Link Prediction Based on Local Random Walk

The problem of missing link prediction in complex networks has attracted much attention recently. Two difficulties in link prediction are the sparsity and huge size of the target networks. Therefore, the design of an efficient and effective method is of both theoretical interests and practical significance. In this Letter, we proposed a method based on local random walk, which can give competitively good prediction or even better prediction than other random-walk-based methods while has a lower computational complexity.

💡 Research Summary

Link prediction, the task of estimating missing or future connections in complex networks, has become a central problem in fields ranging from social media analysis to biological interaction mapping. While many algorithms have been proposed, they generally fall into two categories: local similarity measures (e.g., Common Neighbors, Jaccard, Adamic/Adar, Resource Allocation) that are computationally cheap but limited in expressive power, and global methods (e.g., Katz index, matrix factorization, Random Walk with Restart, SimRank) that capture long‑range structural information at the cost of high time and memory consumption, often scaling as O(N²) or worse. This dichotomy poses a serious challenge for modern networks that can contain millions of nodes and exhibit extreme sparsity.

The paper “Link Prediction Based on Local Random Walk” introduces a novel approach called Local Random Walk (LRW) that aims to bridge the gap between accuracy and efficiency. The core idea is to perform a random walk of a small, fixed number of steps t (typically 2–3) starting from a source node i, and to record the probability distribution over all nodes after t steps. Formally, let A be the adjacency matrix and D the diagonal degree matrix. The one‑step transition matrix is P = D⁻¹A. The t‑step probability vector for node i is π_i = e_i P^t, where e_i is the unit vector with a 1 at position i. The similarity between nodes i and j is then defined as s_{ij} = π_i(j) + π_j(i), a symmetric combination that captures the likelihood of reaching each other within t steps from both directions.

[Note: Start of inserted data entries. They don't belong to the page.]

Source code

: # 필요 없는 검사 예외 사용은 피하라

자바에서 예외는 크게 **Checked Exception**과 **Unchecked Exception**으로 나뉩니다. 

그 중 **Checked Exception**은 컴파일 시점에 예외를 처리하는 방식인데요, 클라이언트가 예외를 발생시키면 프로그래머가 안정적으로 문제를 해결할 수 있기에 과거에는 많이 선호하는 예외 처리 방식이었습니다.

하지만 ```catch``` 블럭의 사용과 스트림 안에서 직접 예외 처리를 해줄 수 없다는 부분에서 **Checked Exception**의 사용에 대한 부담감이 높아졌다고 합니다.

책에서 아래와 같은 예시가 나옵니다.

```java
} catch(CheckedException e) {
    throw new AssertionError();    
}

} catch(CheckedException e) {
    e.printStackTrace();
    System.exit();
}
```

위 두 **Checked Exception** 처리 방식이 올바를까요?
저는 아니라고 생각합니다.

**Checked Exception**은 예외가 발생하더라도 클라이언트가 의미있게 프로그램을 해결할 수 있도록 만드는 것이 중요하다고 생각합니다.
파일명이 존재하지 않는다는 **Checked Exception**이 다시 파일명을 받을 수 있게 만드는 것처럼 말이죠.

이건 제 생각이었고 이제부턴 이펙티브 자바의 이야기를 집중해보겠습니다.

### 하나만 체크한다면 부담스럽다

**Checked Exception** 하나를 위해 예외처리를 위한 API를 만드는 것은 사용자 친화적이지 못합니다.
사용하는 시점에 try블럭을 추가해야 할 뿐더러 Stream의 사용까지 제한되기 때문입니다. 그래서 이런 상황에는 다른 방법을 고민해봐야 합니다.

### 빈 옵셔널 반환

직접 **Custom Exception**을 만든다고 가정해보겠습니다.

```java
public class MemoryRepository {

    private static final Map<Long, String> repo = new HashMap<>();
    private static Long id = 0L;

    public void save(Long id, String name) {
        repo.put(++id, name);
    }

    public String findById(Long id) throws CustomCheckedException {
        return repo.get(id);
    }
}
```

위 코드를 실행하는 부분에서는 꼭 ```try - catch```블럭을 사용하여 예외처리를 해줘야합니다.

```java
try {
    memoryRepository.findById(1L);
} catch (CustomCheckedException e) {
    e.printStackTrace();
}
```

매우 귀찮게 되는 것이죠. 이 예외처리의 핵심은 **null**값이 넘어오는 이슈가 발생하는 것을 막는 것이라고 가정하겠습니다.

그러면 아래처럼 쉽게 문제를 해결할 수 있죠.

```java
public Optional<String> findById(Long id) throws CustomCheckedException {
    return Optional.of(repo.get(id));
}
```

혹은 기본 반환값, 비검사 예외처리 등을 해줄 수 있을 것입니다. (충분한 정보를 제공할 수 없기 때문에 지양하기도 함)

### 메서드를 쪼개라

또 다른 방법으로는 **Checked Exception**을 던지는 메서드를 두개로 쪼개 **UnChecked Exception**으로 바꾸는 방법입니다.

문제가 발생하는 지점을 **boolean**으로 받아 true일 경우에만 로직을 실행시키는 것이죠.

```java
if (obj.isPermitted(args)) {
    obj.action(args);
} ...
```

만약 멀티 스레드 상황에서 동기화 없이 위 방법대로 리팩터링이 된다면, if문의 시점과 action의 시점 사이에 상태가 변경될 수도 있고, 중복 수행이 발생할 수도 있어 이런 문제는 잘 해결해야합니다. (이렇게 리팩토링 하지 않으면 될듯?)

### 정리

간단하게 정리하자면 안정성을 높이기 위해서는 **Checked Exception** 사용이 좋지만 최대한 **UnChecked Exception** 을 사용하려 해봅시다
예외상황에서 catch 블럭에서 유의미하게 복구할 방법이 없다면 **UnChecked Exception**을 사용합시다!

Because the walk is confined to a few steps, the algorithm never needs to compute the full matrix power P^t. Instead, it iteratively multiplies the current probability vector by the sparse adjacency list, which costs O(k·N) per step (k is the average degree). Consequently, the total computational complexity is O(k·t·N) and the memory footprint is O(N), a dramatic reduction compared with global random‑walk based methods that require O(N²) operations and storage.

To evaluate LRW, the authors conduct experiments on five real‑world networks of varying size and density: a US power‑grid network, an Internet Autonomous System (AS) topology, a protein‑protein interaction network (PPI), a co‑authorship network of scientific publications, and a fruit‑trade network. Each network is randomly split into 90 % training edges and 10 % test edges. Performance is measured using the Area Under the ROC Curve (AUC), Precision@L, and Recall@L, and LRW is compared against a suite of baselines: Common Neighbors, Adamic/Adar, Local Path, Random Walk with Restart (RWR), and SimRank.

Results show that LRW consistently achieves high AUC values (0.85–0.94) across all datasets. In particularly sparse graphs such as the power‑grid and AS networks, LRW outperforms traditional local measures by 5–10 % absolute AUC improvement, while matching the performance of RWR within a margin of 0–2 %. Importantly, LRW’s runtime is an order of magnitude faster: on the largest test network, LRW completes in roughly 0.12 seconds compared with 1.5 seconds for RWR, confirming the claimed computational advantage. The authors also explore the effect of varying t; increasing t from 2 to 4 yields modest gains in predictive accuracy but proportionally higher computational cost, indicating that a small t provides a good trade‑off for most practical scenarios.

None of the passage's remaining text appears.